Saved entries:
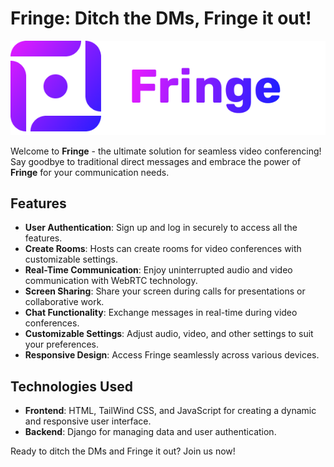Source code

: # Fringe: Ditch the DMs, Fringe it out!

![Fringe Logo](vdzcall/fringe/static/images/logo.png)

Welcome to **Fringe** - the ultimate solution for seamless video conferencing! Say goodbye to traditional direct messages and embrace the power of **Fringe** for your communication needs.

## Features

- **User Authentication**: Sign up and log in securely to access all the features.
- **Create Rooms**: Hosts can create rooms for video conferences with customizable settings.
- **Real-Time Communication**: Enjoy uninterrupted audio and video communication with WebRTC technology.
- **Screen Sharing**: Share your screen during calls for presentations or collaborative work.
- **Chat Functionality**: Exchange messages in real-time during video conferences.
- **Customizable Settings**: Adjust audio, video, and other settings to suit your preferences.
- **Responsive Design**: Access Fringe seamlessly across various devices.

## Technologies Used

- **Frontend**: HTML, TailWind CSS, and JavaScript for creating a dynamic and responsive user interface.
- **Backend**: Django for managing data and user authentication.


Ready to ditch the DMs and Fringe it out? Join us now!
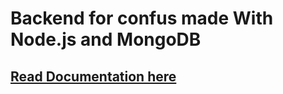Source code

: # Backend for confus made With Node.js and MongoDB

## [Read Documentation here](https://github.com/akash-kamat/confus-frontend#readme)

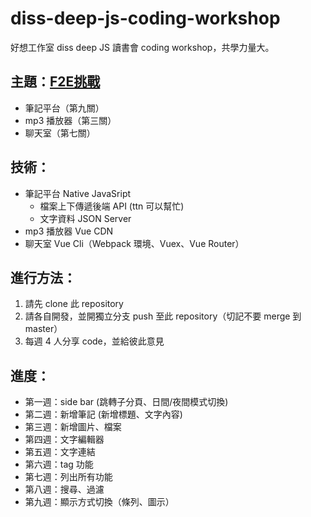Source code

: # diss-deep-js-coding-workshop
好想工作室 diss deep JS 讀書會 coding workshop，共學力量大。

## 主題：[F2E挑戰](https://challenge.thef2e.com/works?orderBy=created_at&sort=desc&stage=1)
- 筆記平台（第九關）
- mp3 播放器（第三關）
- 聊天室（第七關）
  
## 技術：
- 筆記平台 Native JavaSript
  - 檔案上下傳遞後端 API (ttn 可以幫忙)
  - 文字資料 JSON Server
- mp3 播放器 Vue CDN
- 聊天室 Vue Cli（Webpack 環境、Vuex、Vue Router）

## 進行方法：
1. 請先 clone 此 repository
2. 請各自開發，並開獨立分支 push 至此 repository（切記不要 merge 到 master）
3. 每週 4 人分享 code，並給彼此意見

## 進度：
- 第一週：side bar (跳轉子分頁、日間/夜間模式切換)
- 第二週：新增筆記 (新增標題、文字內容)
- 第三週：新增圖片、檔案
- 第四週：文字編輯器
- 第五週：文字連結
- 第六週：tag 功能
- 第七週：列出所有功能
- 第八週：搜尋、過濾
- 第九週：顯示方式切換（條列、圖示）

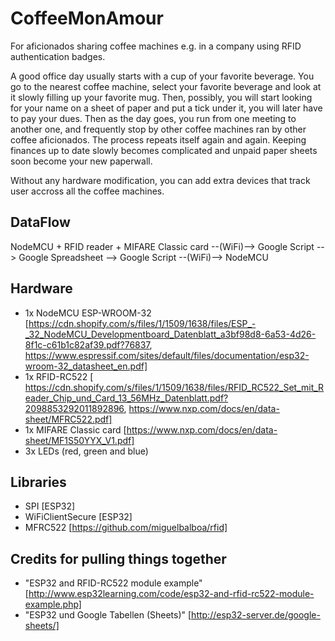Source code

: # CoffeeMonAmour

For aficionados sharing coffee machines e.g. in a company using RFID authentication badges.

A good office day usually starts with a cup of your favorite beverage. You go to the nearest coffee machine, select your favorite beverage and look at it slowly filling up your favorite mug. Then, possibly, you will start looking for your name on a sheet of paper and put a tick under it, you will later have to pay your dues. Then as the day goes, you run from one meeting to another one, and frequently stop by other coffee machines ran by other coffee aficionados. The process repeats itself again and again.
Keeping finances up to date slowly becomes complicated and unpaid paper sheets soon become your new paperwall.

Without any hardware modification, you can add extra devices that track user accross all the coffee machines.

## DataFlow
NodeMCU + RFID reader + MIFARE Classic card --(WiFi)--> Google Script --> Google Spreadsheet --> Google Script --(WiFi)--> NodeMCU

## Hardware
* 1x NodeMCU ESP-WROOM-32 [https://cdn.shopify.com/s/files/1/1509/1638/files/ESP_-_32_NodeMCU_Developmentboard_Datenblatt_a3bf98d8-6a53-4d26-8f1c-c61b1c82af39.pdf?76837, https://www.espressif.com/sites/default/files/documentation/esp32-wroom-32_datasheet_en.pdf]
* 1x RFID-RC522 [
https://cdn.shopify.com/s/files/1/1509/1638/files/RFID_RC522_Set_mit_Reader_Chip_und_Card_13_56MHz_Datenblatt.pdf?2098853292011892896, https://www.nxp.com/docs/en/data-sheet/MFRC522.pdf]
* 1x MIFARE Classic card [https://www.nxp.com/docs/en/data-sheet/MF1S50YYX_V1.pdf]
* 3x LEDs (red, green and blue)

## Libraries
* SPI [ESP32]
* WiFiClientSecure [ESP32]
* MFRC522 [https://github.com/miguelbalboa/rfid]

## Credits for pulling things together
* "ESP32 and RFID-RC522 module example" [http://www.esp32learning.com/code/esp32-and-rfid-rc522-module-example.php]
* "ESP32 und Google Tabellen (Sheets)" [http://esp32-server.de/google-sheets/]

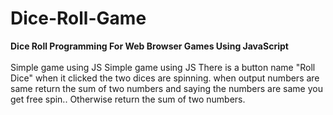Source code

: # Dice-Roll-Game
<b>Dice Roll Programming For Web Browser Games Using JavaScript</b><br><br>
Simple game using JS
Simple game using JS There is a button name "Roll Dice" when it clicked the two dices are spinning. when output numbers are same return the sum of two numbers and saying the numbers are same you get free spin.. Otherwise return the sum of two numbers.
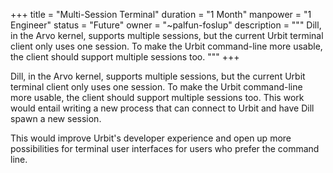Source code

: +++
title = "Multi-Session Terminal"
duration = "1 Month"
manpower = "1 Engineer"
status = "Future"
owner = "~palfun-foslup"
description = """
Dill, in the Arvo kernel, supports multiple sessions, but the current Urbit terminal client only uses one session.  To make the Urbit command-line more usable, the client should support multiple sessions too. 
"""
+++

Dill, in the Arvo kernel, supports multiple sessions, but the current Urbit terminal client only uses one session.  To make the Urbit command-line more usable, the client should support multiple sessions too.  This work would entail writing a new process that can connect to Urbit and have Dill spawn a new session.

This would improve Urbit's developer experience and open up more possibilities for terminal user interfaces for users who prefer the command line.
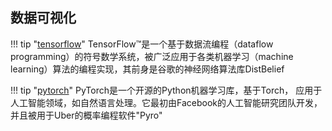 ## 数据可视化

!!! tip "[tensorflow](https://s0www0tensorflow0org.icopy.site/tutorials)"
    TensorFlow™是一个基于数据流编程（dataflow programming）的符号数学系统，被广泛应用于各类机器学习（machine learning）算法的编程实现，其前身是谷歌的神经网络算法库DistBelief

!!! tip "[pytorch](https://s0pytorch0org.icopy.site/docs/stable/index.html)"
    PyTorch是一个开源的Python机器学习库，基于Torch， 应用于人工智能领域，如自然语言处理。它最初由Facebook的人工智能研究团队开发，并且被用于Uber的概率编程软件"Pyro"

### Task instructions:
Reproduce every record word for word. The copy must contain no pictures.

### Task output:
Source code

: # Fringe: Ditch the DMs, Fringe it out!

![Fringe Logo](vdzcall/fringe/static/images/logo.png)

Welcome to **Fringe** - the ultimate solution for seamless video conferencing! Say goodbye to traditional direct messages and embrace the power of **Fringe** for your communication needs.

## Features

- **User Authentication**: Sign up and log in securely to access all the features.
- **Create Rooms**: Hosts can create rooms for video conferences with customizable settings.
- **Real-Time Communication**: Enjoy uninterrupted audio and video communication with WebRTC technology.
- **Screen Sharing**: Share your screen during calls for presentations or collaborative work.
- **Chat Functionality**: Exchange messages in real-time during video conferences.
- **Customizable Settings**: Adjust audio, video, and other settings to suit your preferences.
- **Responsive Design**: Access Fringe seamlessly across various devices.

## Technologies Used

- **Frontend**: HTML, TailWind CSS, and JavaScript for creating a dynamic and responsive user interface.
- **Backend**: Django for managing data and user authentication.


Ready to ditch the DMs and Fringe it out? Join us now!
Source code

: # Backend for confus made With Node.js and MongoDB

## [Read Documentation here](https://github.com/akash-kamat/confus-frontend#readme)

Source code

: # diss-deep-js-coding-workshop
好想工作室 diss deep JS 讀書會 coding workshop，共學力量大。

## 主題：[F2E挑戰](https://challenge.thef2e.com/works?orderBy=created_at&sort=desc&stage=1)
- 筆記平台（第九關）
- mp3 播放器（第三關）
- 聊天室（第七關）
  
## 技術：
- 筆記平台 Native JavaSript
  - 檔案上下傳遞後端 API (ttn 可以幫忙)
  - 文字資料 JSON Server
- mp3 播放器 Vue CDN
- 聊天室 Vue Cli（Webpack 環境、Vuex、Vue Router）

## 進行方法：
1. 請先 clone 此 repository
2. 請各自開發，並開獨立分支 push 至此 repository（切記不要 merge 到 master）
3. 每週 4 人分享 code，並給彼此意見

## 進度：
- 第一週：side bar (跳轉子分頁、日間/夜間模式切換)
- 第二週：新增筆記 (新增標題、文字內容)
- 第三週：新增圖片、檔案
- 第四週：文字編輯器
- 第五週：文字連結
- 第六週：tag 功能
- 第七週：列出所有功能
- 第八週：搜尋、過濾
- 第九週：顯示方式切換（條列、圖示）

Source code

: # CoffeeMonAmour

For aficionados sharing coffee machines e.g. in a company using RFID authentication badges.

A good office day usually starts with a cup of your favorite beverage. You go to the nearest coffee machine, select your favorite beverage and look at it slowly filling up your favorite mug. Then, possibly, you will start looking for your name on a sheet of paper and put a tick under it, you will later have to pay your dues. Then as the day goes, you run from one meeting to another one, and frequently stop by other coffee machines ran by other coffee aficionados. The process repeats itself again and again.
Keeping finances up to date slowly becomes complicated and unpaid paper sheets soon become your new paperwall.

Without any hardware modification, you can add extra devices that track user accross all the coffee machines.

## DataFlow
NodeMCU + RFID reader + MIFARE Classic card --(WiFi)--> Google Script --> Google Spreadsheet --> Google Script --(WiFi)--> NodeMCU

## Hardware
* 1x NodeMCU ESP-WROOM-32 [https://cdn.shopify.com/s/files/1/1509/1638/files/ESP_-_32_NodeMCU_Developmentboard_Datenblatt_a3bf98d8-6a53-4d26-8f1c-c61b1c82af39.pdf?76837, https://www.espressif.com/sites/default/files/documentation/esp32-wroom-32_datasheet_en.pdf]
* 1x RFID-RC522 [
https://cdn.shopify.com/s/files/1/1509/1638/files/RFID_RC522_Set_mit_Reader_Chip_und_Card_13_56MHz_Datenblatt.pdf?2098853292011892896, https://www.nxp.com/docs/en/data-sheet/MFRC522.pdf]
* 1x MIFARE Classic card [https://www.nxp.com/docs/en/data-sheet/MF1S50YYX_V1.pdf]
* 3x LEDs (red, green and blue)

## Libraries
* SPI [ESP32]
* WiFiClientSecure [ESP32]
* MFRC522 [https://github.com/miguelbalboa/rfid]

## Credits for pulling things together
* "ESP32 and RFID-RC522 module example" [http://www.esp32learning.com/code/esp32-and-rfid-rc522-module-example.php]
* "ESP32 und Google Tabellen (Sheets)" [http://esp32-server.de/google-sheets/]

Source code

: # Dice-Roll-Game
<b>Dice Roll Programming For Web Browser Games Using JavaScript</b><br><br>
Simple game using JS
Simple game using JS There is a button name "Roll Dice" when it clicked the two dices are spinning. when output numbers are same return the sum of two numbers and saying the numbers are same you get free spin.. Otherwise return the sum of two numbers.
Source code

: +++
title = "Multi-Session Terminal"
duration = "1 Month"
manpower = "1 Engineer"
status = "Future"
owner = "~palfun-foslup"
description = """
Dill, in the Arvo kernel, supports multiple sessions, but the current Urbit terminal client only uses one session.  To make the Urbit command-line more usable, the client should support multiple sessions too. 
"""
+++

Dill, in the Arvo kernel, supports multiple sessions, but the current Urbit terminal client only uses one session.  To make the Urbit command-line more usable, the client should support multiple sessions too.  This work would entail writing a new process that can connect to Urbit and have Dill spawn a new session.

This would improve Urbit's developer experience and open up more possibilities for terminal user interfaces for users who prefer the command line.
 ## 数据可视化

!!! tip "[tensorflow](https://s0www0tensorflow0org.icopy.site/tutorials)"
    TensorFlow™是一个基于数据流编程（dataflow programming）的符号数学系统，被广泛应用于各类机器学习（machine learning）算法的编程实现，其前身是谷歌的神经网络算法库DistBelief

!!! tip "[pytorch](https://s0pytorch0org.icopy.site/docs/stable/index.html)"
    PyTorch是一个开源的Python机器学习库，基于Torch， 应用于人工智能领域，如自然语言处理。它最初由Facebook的人工智能研究团队开发，并且被用于Uber的概率编程软件"Pyro"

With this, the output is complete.